## ASSIGNMENT
Only the pictures are to be left out; write out the rest of the data exactly.

[Collected data entries]

::::

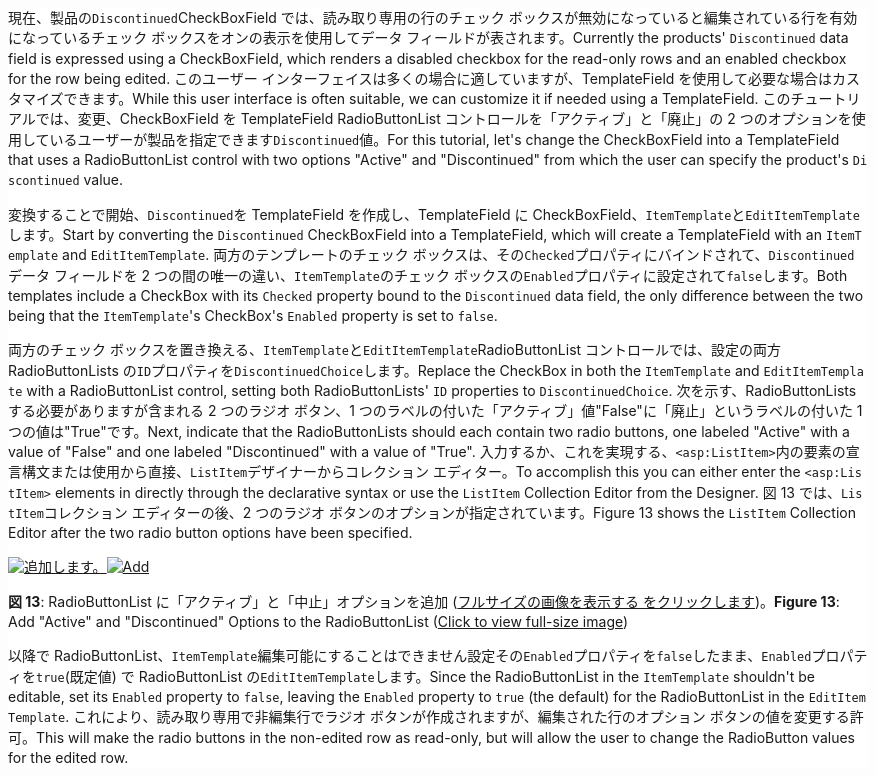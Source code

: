 <span data-ttu-id="071fa-242">現在、製品の`Discontinued`CheckBoxField では、読み取り専用の行のチェック ボックスが無効になっていると編集されている行を有効になっているチェック ボックスをオンの表示を使用してデータ フィールドが表されます。</span><span class="sxs-lookup"><span data-stu-id="071fa-242">Currently the products' `Discontinued` data field is expressed using a CheckBoxField, which renders a disabled checkbox for the read-only rows and an enabled checkbox for the row being edited.</span></span> <span data-ttu-id="071fa-243">このユーザー インターフェイスは多くの場合に適していますが、TemplateField を使用して必要な場合はカスタマイズできます。</span><span class="sxs-lookup"><span data-stu-id="071fa-243">While this user interface is often suitable, we can customize it if needed using a TemplateField.</span></span> <span data-ttu-id="071fa-244">このチュートリアルでは、変更、CheckBoxField を TemplateField RadioButtonList コントロールを「アクティブ」と「廃止」の 2 つのオプションを使用しているユーザーが製品を指定できます`Discontinued`値。</span><span class="sxs-lookup"><span data-stu-id="071fa-244">For this tutorial, let's change the CheckBoxField into a TemplateField that uses a RadioButtonList control with two options "Active" and "Discontinued" from which the user can specify the product's `Discontinued` value.</span></span>

<span data-ttu-id="071fa-245">変換することで開始、`Discontinued`を TemplateField を作成し、TemplateField に CheckBoxField、`ItemTemplate`と`EditItemTemplate`します。</span><span class="sxs-lookup"><span data-stu-id="071fa-245">Start by converting the `Discontinued` CheckBoxField into a TemplateField, which will create a TemplateField with an `ItemTemplate` and `EditItemTemplate`.</span></span> <span data-ttu-id="071fa-246">両方のテンプレートのチェック ボックスは、その`Checked`プロパティにバインドされて、`Discontinued`データ フィールドを 2 つの間の唯一の違い、`ItemTemplate`のチェック ボックスの`Enabled`プロパティに設定されて`false`します。</span><span class="sxs-lookup"><span data-stu-id="071fa-246">Both templates include a CheckBox with its `Checked` property bound to the `Discontinued` data field, the only difference between the two being that the `ItemTemplate`'s CheckBox's `Enabled` property is set to `false`.</span></span>

<span data-ttu-id="071fa-247">両方のチェック ボックスを置き換える、`ItemTemplate`と`EditItemTemplate`RadioButtonList コントロールでは、設定の両方 RadioButtonLists の`ID`プロパティを`DiscontinuedChoice`します。</span><span class="sxs-lookup"><span data-stu-id="071fa-247">Replace the CheckBox in both the `ItemTemplate` and `EditItemTemplate` with a RadioButtonList control, setting both RadioButtonLists' `ID` properties to `DiscontinuedChoice`.</span></span> <span data-ttu-id="071fa-248">次を示す、RadioButtonLists する必要がありますが含まれる 2 つのラジオ ボタン、1 つのラベルの付いた「アクティブ」値"False"に「廃止」というラベルの付いた 1 つの値は"True"です。</span><span class="sxs-lookup"><span data-stu-id="071fa-248">Next, indicate that the RadioButtonLists should each contain two radio buttons, one labeled "Active" with a value of "False" and one labeled "Discontinued" with a value of "True".</span></span> <span data-ttu-id="071fa-249">入力するか、これを実現する、`<asp:ListItem>`内の要素の宣言構文または使用から直接、`ListItem`デザイナーからコレクション エディター。</span><span class="sxs-lookup"><span data-stu-id="071fa-249">To accomplish this you can either enter the `<asp:ListItem>` elements in directly through the declarative syntax or use the `ListItem` Collection Editor from the Designer.</span></span> <span data-ttu-id="071fa-250">図 13 では、`ListItem`コレクション エディターの後、2 つのラジオ ボタンのオプションが指定されています。</span><span class="sxs-lookup"><span data-stu-id="071fa-250">Figure 13 shows the `ListItem` Collection Editor after the two radio button options have been specified.</span></span>


<span data-ttu-id="071fa-251">[![追加します。](customizing-the-data-modification-interface-cs/_static/image38.png)](customizing-the-data-modification-interface-cs/_static/image37.png)</span><span class="sxs-lookup"><span data-stu-id="071fa-251">[![Add](customizing-the-data-modification-interface-cs/_static/image38.png)](customizing-the-data-modification-interface-cs/_static/image37.png)</span></span>

<span data-ttu-id="071fa-252">**図 13**: RadioButtonList に「アクティブ」と「中止」オプションを追加 ([フルサイズの画像を表示する をクリックします](customizing-the-data-modification-interface-cs/_static/image39.png))。</span><span class="sxs-lookup"><span data-stu-id="071fa-252">**Figure 13**: Add "Active" and "Discontinued" Options to the RadioButtonList ([Click to view full-size image](customizing-the-data-modification-interface-cs/_static/image39.png))</span></span>


<span data-ttu-id="071fa-253">以降で RadioButtonList、`ItemTemplate`編集可能にすることはできません設定その`Enabled`プロパティを`false`したまま、`Enabled`プロパティを`true`(既定値) で RadioButtonList の`EditItemTemplate`します。</span><span class="sxs-lookup"><span data-stu-id="071fa-253">Since the RadioButtonList in the `ItemTemplate` shouldn't be editable, set its `Enabled` property to `false`, leaving the `Enabled` property to `true` (the default) for the RadioButtonList in the `EditItemTemplate`.</span></span> <span data-ttu-id="071fa-254">これにより、読み取り専用で非編集行でラジオ ボタンが作成されますが、編集された行のオプション ボタンの値を変更する許可。</span><span class="sxs-lookup"><span data-stu-id="071fa-254">This will make the radio buttons in the non-edited row as read-only, but will allow the user to change the RadioButton values for the edited row.</span></span>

::::

## EXERCISE ANSWER
Source code

: <span data-ttu-id="071fa-242">現在、製品の`Discontinued`CheckBoxField では、読み取り専用の行のチェック ボックスが無効になっていると編集されている行を有効になっているチェック ボックスをオンの表示を使用してデータ フィールドが表されます。</span><span class="sxs-lookup"><span data-stu-id="071fa-242">Currently the products' `Discontinued` data field is expressed using a CheckBoxField, which renders a disabled checkbox for the read-only rows and an enabled checkbox for the row being edited.</span></span> <span data-ttu-id="071fa-243">このユーザー インターフェイスは多くの場合に適していますが、TemplateField を使用して必要な場合はカスタマイズできます。</span><span class="sxs-lookup"><span data-stu-id="071fa-243">While this user interface is often suitable, we can customize it if needed using a TemplateField.</span></span> <span data-ttu-id="071fa-244">このチュートリアルでは、変更、CheckBoxField を TemplateField RadioButtonList コントロールを「アクティブ」と「廃止」の 2 つのオプションを使用しているユーザーが製品を指定できます`Discontinued`値。</span><span class="sxs-lookup"><span data-stu-id="071fa-244">For this tutorial, let's change the CheckBoxField into a TemplateField that uses a RadioButtonList control with two options "Active" and "Discontinued" from which the user can specify the product's `Discontinued` value.</span></span>

<span data-ttu-id="071fa-245">変換することで開始、`Discontinued`を TemplateField を作成し、TemplateField に CheckBoxField、`ItemTemplate`と`EditItemTemplate`します。</span><span class="sxs-lookup"><span data-stu-id="071fa-245">Start by converting the `Discontinued` CheckBoxField into a TemplateField, which will create a TemplateField with an `ItemTemplate` and `EditItemTemplate`.</span></span> <span data-ttu-id="071fa-246">両方のテンプレートのチェック ボックスは、その`Checked`プロパティにバインドされて、`Discontinued`データ フィールドを 2 つの間の唯一の違い、`ItemTemplate`のチェック ボックスの`Enabled`プロパティに設定されて`false`します。</span><span class="sxs-lookup"><span data-stu-id="071fa-246">Both templates include a CheckBox with its `Checked` property bound to the `Discontinued` data field, the only difference between the two being that the `ItemTemplate`'s CheckBox's `Enabled` property is set to `false`.</span></span>

<span data-ttu-id="071fa-247">両方のチェック ボックスを置き換える、`ItemTemplate`と`EditItemTemplate`RadioButtonList コントロールでは、設定の両方 RadioButtonLists の`ID`プロパティを`DiscontinuedChoice`します。</span><span class="sxs-lookup"><span data-stu-id="071fa-247">Replace the CheckBox in both the `ItemTemplate` and `EditItemTemplate` with a RadioButtonList control, setting both RadioButtonLists' `ID` properties to `DiscontinuedChoice`.</span></span> <span data-ttu-id="071fa-248">次を示す、RadioButtonLists する必要がありますが含まれる 2 つのラジオ ボタン、1 つのラベルの付いた「アクティブ」値"False"に「廃止」というラベルの付いた 1 つの値は"True"です。</span><span class="sxs-lookup"><span data-stu-id="071fa-248">Next, indicate that the RadioButtonLists should each contain two radio buttons, one labeled "Active" with a value of "False" and one labeled "Discontinued" with a value of "True".</span></span> <span data-ttu-id="071fa-249">入力するか、これを実現する、`<asp:ListItem>`内の要素の宣言構文または使用から直接、`ListItem`デザイナーからコレクション エディター。</span><span class="sxs-lookup"><span data-stu-id="071fa-249">To accomplish this you can either enter the `<asp:ListItem>` elements in directly through the declarative syntax or use the `ListItem` Collection Editor from the Designer.</span></span> <span data-ttu-id="071fa-250">図 13 では、`ListItem`コレクション エディターの後、2 つのラジオ ボタンのオプションが指定されています。</span><span class="sxs-lookup"><span data-stu-id="071fa-250">Figure 13 shows the `ListItem` Collection Editor after the two radio button options have been specified.</span></span>


<span data-ttu-id="071fa-251">[![追加します。](customizing-the-data-modification-interface-cs/_static/image38.png)](customizing-the-data-modification-interface-cs/_static/image37.png)</span><span class="sxs-lookup"><span data-stu-id="071fa-251">[![Add](customizing-the-data-modification-interface-cs/_static/image38.png)](customizing-the-data-modification-interface-cs/_static/image37.png)</span></span>

<span data-ttu-id="071fa-252">**図 13**: RadioButtonList に「アクティブ」と「中止」オプションを追加 ([フルサイズの画像を表示する をクリックします](customizing-the-data-modification-interface-cs/_static/image39.png))。</span><span class="sxs-lookup"><span data-stu-id="071fa-252">**Figure 13**: Add "Active" and "Discontinued" Options to the RadioButtonList ([Click to view full-size image](customizing-the-data-modification-interface-cs/_static/image39.png))</span></span>


<span data-ttu-id="071fa-253">以降で RadioButtonList、`ItemTemplate`編集可能にすることはできません設定その`Enabled`プロパティを`false`したまま、`Enabled`プロパティを`true`(既定値) で RadioButtonList の`EditItemTemplate`します。</span><span class="sxs-lookup"><span data-stu-id="071fa-253">Since the RadioButtonList in the `ItemTemplate` shouldn't be editable, set its `Enabled` property to `false`, leaving the `Enabled` property to `true` (the default) for the RadioButtonList in the `EditItemTemplate`.</span></span> <span data-ttu-id="071fa-254">これにより、読み取り専用で非編集行でラジオ ボタンが作成されますが、編集された行のオプション ボタンの値を変更する許可。</span><span class="sxs-lookup"><span data-stu-id="071fa-254">This will make the radio buttons in the non-edited row as read-only, but will allow the user to change the RadioButton values for the edited row.</span></span>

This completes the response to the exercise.